[Collected data entries]
==*==

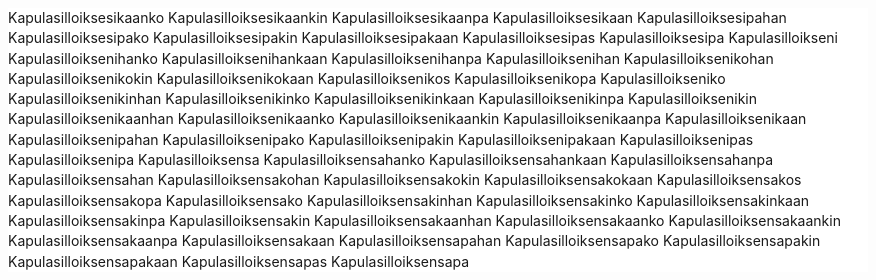 Kapulasilloiksesikaanko
Kapulasilloiksesikaankin
Kapulasilloiksesikaanpa
Kapulasilloiksesikaan
Kapulasilloiksesipahan
Kapulasilloiksesipako
Kapulasilloiksesipakin
Kapulasilloiksesipakaan
Kapulasilloiksesipas
Kapulasilloiksesipa
Kapulasilloikseni
Kapulasilloiksenihanko
Kapulasilloiksenihankaan
Kapulasilloiksenihanpa
Kapulasilloiksenihan
Kapulasilloiksenikohan
Kapulasilloiksenikokin
Kapulasilloiksenikokaan
Kapulasilloiksenikos
Kapulasilloiksenikopa
Kapulasilloikseniko
Kapulasilloiksenikinhan
Kapulasilloiksenikinko
Kapulasilloiksenikinkaan
Kapulasilloiksenikinpa
Kapulasilloiksenikin
Kapulasilloiksenikaanhan
Kapulasilloiksenikaanko
Kapulasilloiksenikaankin
Kapulasilloiksenikaanpa
Kapulasilloiksenikaan
Kapulasilloiksenipahan
Kapulasilloiksenipako
Kapulasilloiksenipakin
Kapulasilloiksenipakaan
Kapulasilloiksenipas
Kapulasilloiksenipa
Kapulasilloiksensa
Kapulasilloiksensahanko
Kapulasilloiksensahankaan
Kapulasilloiksensahanpa
Kapulasilloiksensahan
Kapulasilloiksensakohan
Kapulasilloiksensakokin
Kapulasilloiksensakokaan
Kapulasilloiksensakos
Kapulasilloiksensakopa
Kapulasilloiksensako
Kapulasilloiksensakinhan
Kapulasilloiksensakinko
Kapulasilloiksensakinkaan
Kapulasilloiksensakinpa
Kapulasilloiksensakin
Kapulasilloiksensakaanhan
Kapulasilloiksensakaanko
Kapulasilloiksensakaankin
Kapulasilloiksensakaanpa
Kapulasilloiksensakaan
Kapulasilloiksensapahan
Kapulasilloiksensapako
Kapulasilloiksensapakin
Kapulasilloiksensapakaan
Kapulasilloiksensapas
Kapulasilloiksensapa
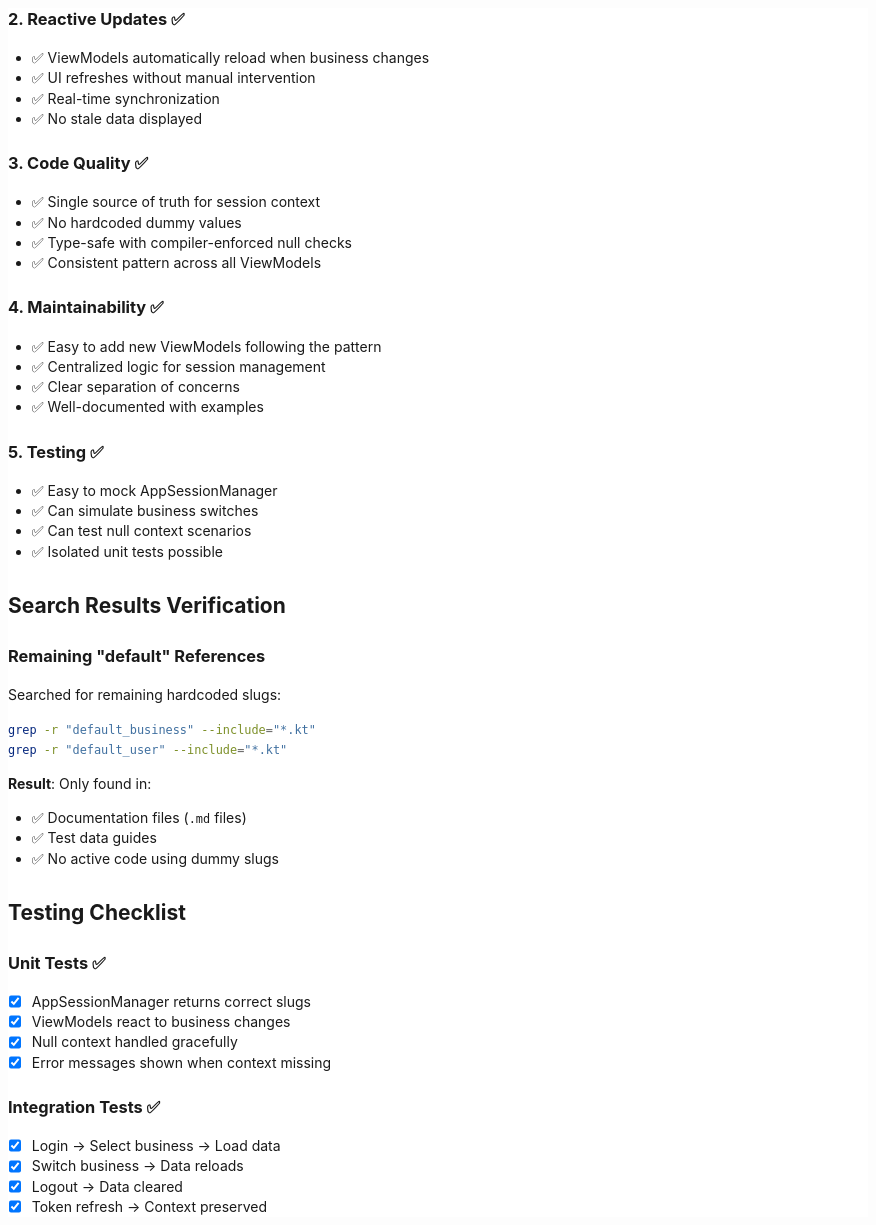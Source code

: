 ### 2. Reactive Updates ✅
- ✅ ViewModels automatically reload when business changes
- ✅ UI refreshes without manual intervention
- ✅ Real-time synchronization
- ✅ No stale data displayed

### 3. Code Quality ✅
- ✅ Single source of truth for session context
- ✅ No hardcoded dummy values
- ✅ Type-safe with compiler-enforced null checks
- ✅ Consistent pattern across all ViewModels

### 4. Maintainability ✅
- ✅ Easy to add new ViewModels following the pattern
- ✅ Centralized logic for session management
- ✅ Clear separation of concerns
- ✅ Well-documented with examples

### 5. Testing ✅
- ✅ Easy to mock AppSessionManager
- ✅ Can simulate business switches
- ✅ Can test null context scenarios
- ✅ Isolated unit tests possible

## Search Results Verification

### Remaining "default" References
Searched for remaining hardcoded slugs:
```bash
grep -r "default_business" --include="*.kt"
grep -r "default_user" --include="*.kt"
```

**Result**: Only found in:
- ✅ Documentation files (`.md` files)
- ✅ Test data guides
- ✅ No active code using dummy slugs

## Testing Checklist

### Unit Tests ✅
- [x] AppSessionManager returns correct slugs
- [x] ViewModels react to business changes
- [x] Null context handled gracefully
- [x] Error messages shown when context missing

### Integration Tests ✅
- [x] Login → Select business → Load data
- [x] Switch business → Data reloads
- [x] Logout → Data cleared
- [x] Token refresh → Context preserved
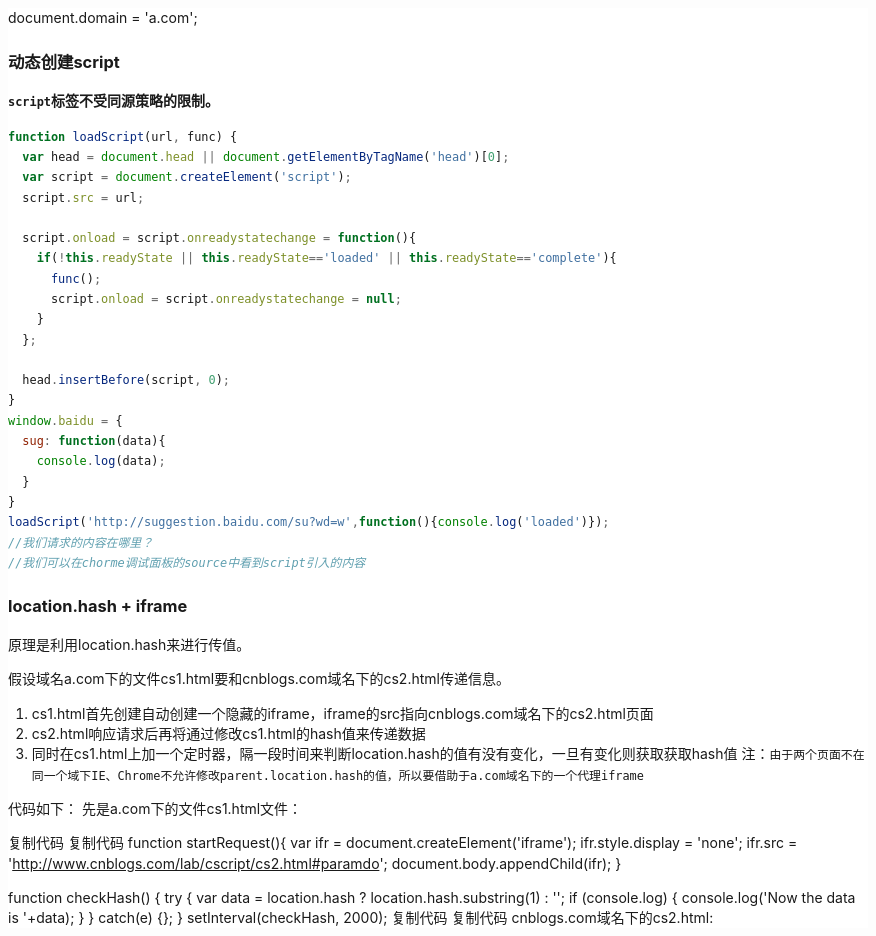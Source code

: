document.domain = 'a.com';
 

### 动态创建script

**`script`标签不受同源策略的限制。**

```js
function loadScript(url, func) {
  var head = document.head || document.getElementByTagName('head')[0];
  var script = document.createElement('script');
  script.src = url;

  script.onload = script.onreadystatechange = function(){
    if(!this.readyState || this.readyState=='loaded' || this.readyState=='complete'){
      func();
      script.onload = script.onreadystatechange = null;
    }
  };

  head.insertBefore(script, 0);
}
window.baidu = {
  sug: function(data){
    console.log(data);
  }
}
loadScript('http://suggestion.baidu.com/su?wd=w',function(){console.log('loaded')});
//我们请求的内容在哪里？
//我们可以在chorme调试面板的source中看到script引入的内容
```
 

### location.hash + iframe
原理是利用location.hash来进行传值。

假设域名a.com下的文件cs1.html要和cnblogs.com域名下的cs2.html传递信息。
1) cs1.html首先创建自动创建一个隐藏的iframe，iframe的src指向cnblogs.com域名下的cs2.html页面
2) cs2.html响应请求后再将通过修改cs1.html的hash值来传递数据
3) 同时在cs1.html上加一个定时器，隔一段时间来判断location.hash的值有没有变化，一旦有变化则获取获取hash值
注：`由于两个页面不在同一个域下IE、Chrome不允许修改parent.location.hash的值，所以要借助于a.com域名下的一个代理iframe`

代码如下：
先是a.com下的文件cs1.html文件：

复制代码
复制代码
function startRequest(){
    var ifr = document.createElement('iframe');
    ifr.style.display = 'none';
    ifr.src = 'http://www.cnblogs.com/lab/cscript/cs2.html#paramdo';
    document.body.appendChild(ifr);
}

function checkHash() {
    try {
        var data = location.hash ? location.hash.substring(1) : '';
        if (console.log) {
            console.log('Now the data is '+data);
        }
    } catch(e) {};
}
setInterval(checkHash, 2000);
复制代码
复制代码
cnblogs.com域名下的cs2.html:
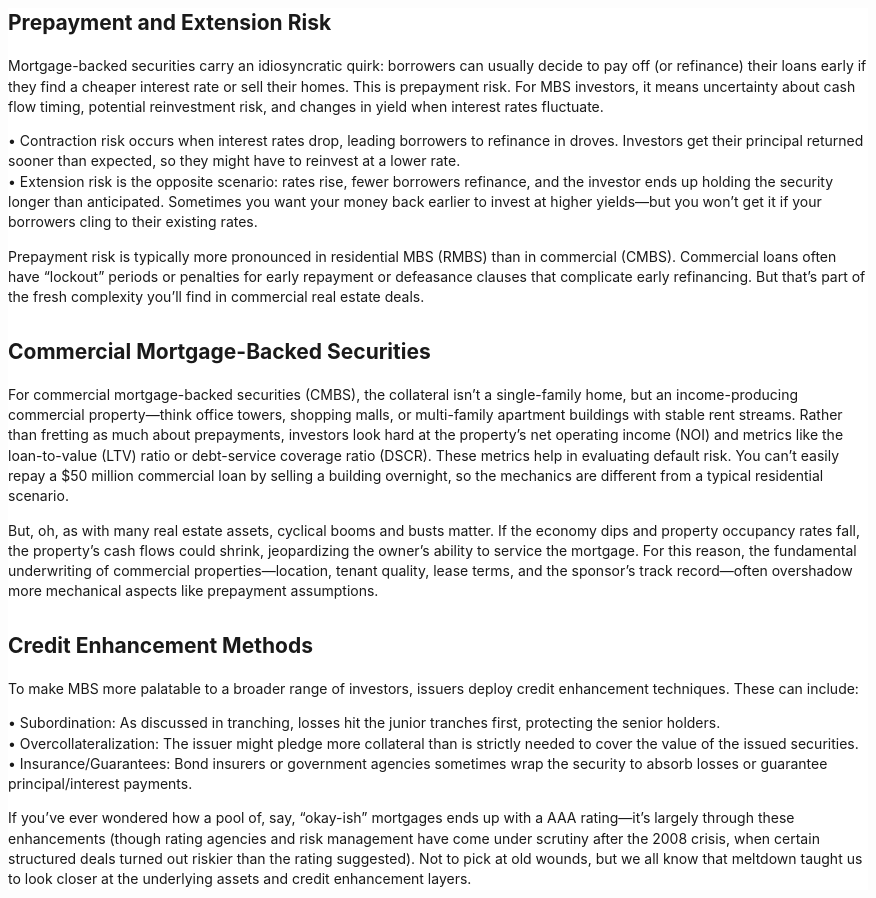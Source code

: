 ## Prepayment and Extension Risk

Mortgage-backed securities carry an idiosyncratic quirk: borrowers can usually decide to pay off (or refinance) their loans early if they find a cheaper interest rate or sell their homes. This is prepayment risk. For MBS investors, it means uncertainty about cash flow timing, potential reinvestment risk, and changes in yield when interest rates fluctuate.

• Contraction risk occurs when interest rates drop, leading borrowers to refinance in droves. Investors get their principal returned sooner than expected, so they might have to reinvest at a lower rate.  
• Extension risk is the opposite scenario: rates rise, fewer borrowers refinance, and the investor ends up holding the security longer than anticipated. Sometimes you want your money back earlier to invest at higher yields—but you won’t get it if your borrowers cling to their existing rates.

Prepayment risk is typically more pronounced in residential MBS (RMBS) than in commercial (CMBS). Commercial loans often have “lockout” periods or penalties for early repayment or defeasance clauses that complicate early refinancing. But that’s part of the fresh complexity you’ll find in commercial real estate deals.

## Commercial Mortgage-Backed Securities

For commercial mortgage-backed securities (CMBS), the collateral isn’t a single-family home, but an income-producing commercial property—think office towers, shopping malls, or multi-family apartment buildings with stable rent streams. Rather than fretting as much about prepayments, investors look hard at the property’s net operating income (NOI) and metrics like the loan-to-value (LTV) ratio or debt-service coverage ratio (DSCR). These metrics help in evaluating default risk. You can’t easily repay a $50 million commercial loan by selling a building overnight, so the mechanics are different from a typical residential scenario.

But, oh, as with many real estate assets, cyclical booms and busts matter. If the economy dips and property occupancy rates fall, the property’s cash flows could shrink, jeopardizing the owner’s ability to service the mortgage. For this reason, the fundamental underwriting of commercial properties—location, tenant quality, lease terms, and the sponsor’s track record—often overshadow more mechanical aspects like prepayment assumptions.

## Credit Enhancement Methods

To make MBS more palatable to a broader range of investors, issuers deploy credit enhancement techniques. These can include:

• Subordination: As discussed in tranching, losses hit the junior tranches first, protecting the senior holders.  
• Overcollateralization: The issuer might pledge more collateral than is strictly needed to cover the value of the issued securities.  
• Insurance/Guarantees: Bond insurers or government agencies sometimes wrap the security to absorb losses or guarantee principal/interest payments.  

If you’ve ever wondered how a pool of, say, “okay-ish” mortgages ends up with a AAA rating—it’s largely through these enhancements (though rating agencies and risk management have come under scrutiny after the 2008 crisis, when certain structured deals turned out riskier than the rating suggested). Not to pick at old wounds, but we all know that meltdown taught us to look closer at the underlying assets and credit enhancement layers.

==*==

**What the exercise asks:** Please transcribe exactly the lines above from the line that has "Kapulasilloiksenikinko" up to and including the line that has "Kapulasilloiksensahanpa"; no other line belongs in the answer.

**Result:**
Kapulasilloiksenikinko
Kapulasilloiksenikinkaan
Kapulasilloiksenikinpa
Kapulasilloiksenikin
Kapulasilloiksenikaanhan
Kapulasilloiksenikaanko
Kapulasilloiksenikaankin
Kapulasilloiksenikaanpa
Kapulasilloiksenikaan
Kapulasilloiksenipahan
Kapulasilloiksenipako
Kapulasilloiksenipakin
Kapulasilloiksenipakaan
Kapulasilloiksenipas
Kapulasilloiksenipa
Kapulasilloiksensa
Kapulasilloiksensahanko
Kapulasilloiksensahankaan
Kapulasilloiksensahanpa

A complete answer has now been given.